Ich sah Mr. Campbell an, als er diese Worte sprach, und erinnerte mich nicht, je einen auffallenderen Contrast gesehen zu haben, als der zwischen der kräftigen Kühnheit in den harten Zügen dieses Menschen und dem Wesen der Milde und Friedlichkeit in seiner Sprache war. In seinen Mundwinkeln lagerte sogar ein Zug ironischen Lächelns, welches, so unwillkürlich es auch sein mochte, eine Verachtung des stillen und friedlichen Charakters anzudeuten schien, den er annehmen zu müssen glaubte, und mich zu dem Argwohn brachte, daß er bei der Morris zugefügten Gewaltthat ganz anders betheiligt gewesen sein möchte, wie als Leidensgenosse oder bloßer Zuschauer.

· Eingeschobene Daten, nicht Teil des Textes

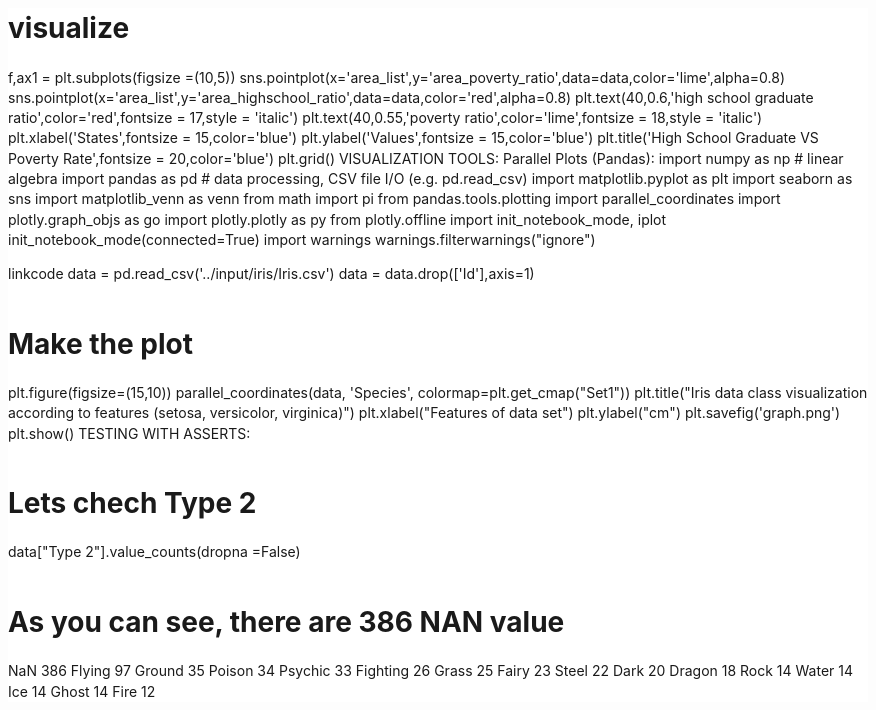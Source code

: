 # visualize
f,ax1 = plt.subplots(figsize =(10,5))
sns.pointplot(x='area_list',y='area_poverty_ratio',data=data,color='lime',alpha=0.8)
sns.pointplot(x='area_list',y='area_highschool_ratio',data=data,color='red',alpha=0.8)
plt.text(40,0.6,'high school graduate ratio',color='red',fontsize = 17,style = 'italic')
plt.text(40,0.55,'poverty ratio',color='lime',fontsize = 18,style = 'italic')
plt.xlabel('States',fontsize = 15,color='blue')
plt.ylabel('Values',fontsize = 15,color='blue')
plt.title('High School Graduate  VS  Poverty Rate',fontsize = 20,color='blue')
plt.grid()
VISUALIZATION TOOLS:
Parallel Plots (Pandas):
import numpy as np # linear algebra
import pandas as pd # data processing, CSV file I/O (e.g. pd.read_csv)
import matplotlib.pyplot as plt
import seaborn as sns
import matplotlib_venn as venn
from math import pi
from pandas.tools.plotting import parallel_coordinates
import plotly.graph_objs as go
import plotly.plotly as py
from plotly.offline import init_notebook_mode, iplot
init_notebook_mode(connected=True)
import warnings
warnings.filterwarnings("ignore")

linkcode
data = pd.read_csv('../input/iris/Iris.csv')
data = data.drop(['Id'],axis=1)
# Make the plot
plt.figure(figsize=(15,10))
parallel_coordinates(data, 'Species', colormap=plt.get_cmap("Set1"))
plt.title("Iris data class visualization according to features (setosa, versicolor, virginica)")
plt.xlabel("Features of data set")
plt.ylabel("cm")
plt.savefig('graph.png')
plt.show()
TESTING WITH ASSERTS:
# Lets chech Type 2
data["Type 2"].value_counts(dropna =False) 
# As you can see, there are 386 NAN value

NaN         386
Flying       97
Ground       35
Poison       34
Psychic      33
Fighting     26
Grass        25
Fairy        23
Steel        22
Dark         20
Dragon       18
Rock         14
Water        14
Ice          14
Ghost        14
Fire         12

Vielleicht fuhr auch dem Friedensrichter in diesem Augenblicke ein ähnlicher Argwohn durch den Kopf, denn er rief ganz verwundert aus: »Beim Himmel, das ist eine merkwürdige Geschichte!«

Der Nordbritte schien zu errathen, was in seinem Sinne vorging; denn indem er Ton und Wesen änderte, verbannte er aus seinen Zügen einen Theil der erheuchelten Demuth, durch die er einen solchen Verdacht erweckt hatte, und sagte, mit offenerem und ungezwungenerem Wesen: »Die Wahrheit zu sagen, gehöre ich zu den vorsichtigen Leuten, die nicht kämpfen mögen, sie wüßten denn, wofür; und das war zufällig bei mir nicht der Fall, als ich mit diesen Schurken zusammentraf. Damit Euer Gnaden sich aber überzeugen, daß ich ein Mensch von gutem Ruf und Charakter bin, bitte ich Euch, einen Blick auf dieses Papier zu werfen.«

Mr. Inglewood nahm ihm das Papier aus der Hand, und las halblaut: »Hierdurch wird bestätigt, daß der Inhaber, Robert Campbell aus – aus einem Orte, den ich nicht aussprechen kann,« warf der Friedensrichter dazwischen, – »ein Mensch von guter Familie, friedlicher Aufführung, in eignen Geschäften nach England reist etc. etc. Gegeben unter unserer Unterschrift, in unserem Schlosse Inver – Invera – rara Argyle

»Ein geringes Zeugniß, Sir, das ich mir von dem würdigen Edelherrn (hier legte er die Hand an den Kopf, wie um die Mütze zu berühren) Mac Callum Moore zu erbitten für gut fand.«

»Mac Callum wer, Sir?« sagte der Richter.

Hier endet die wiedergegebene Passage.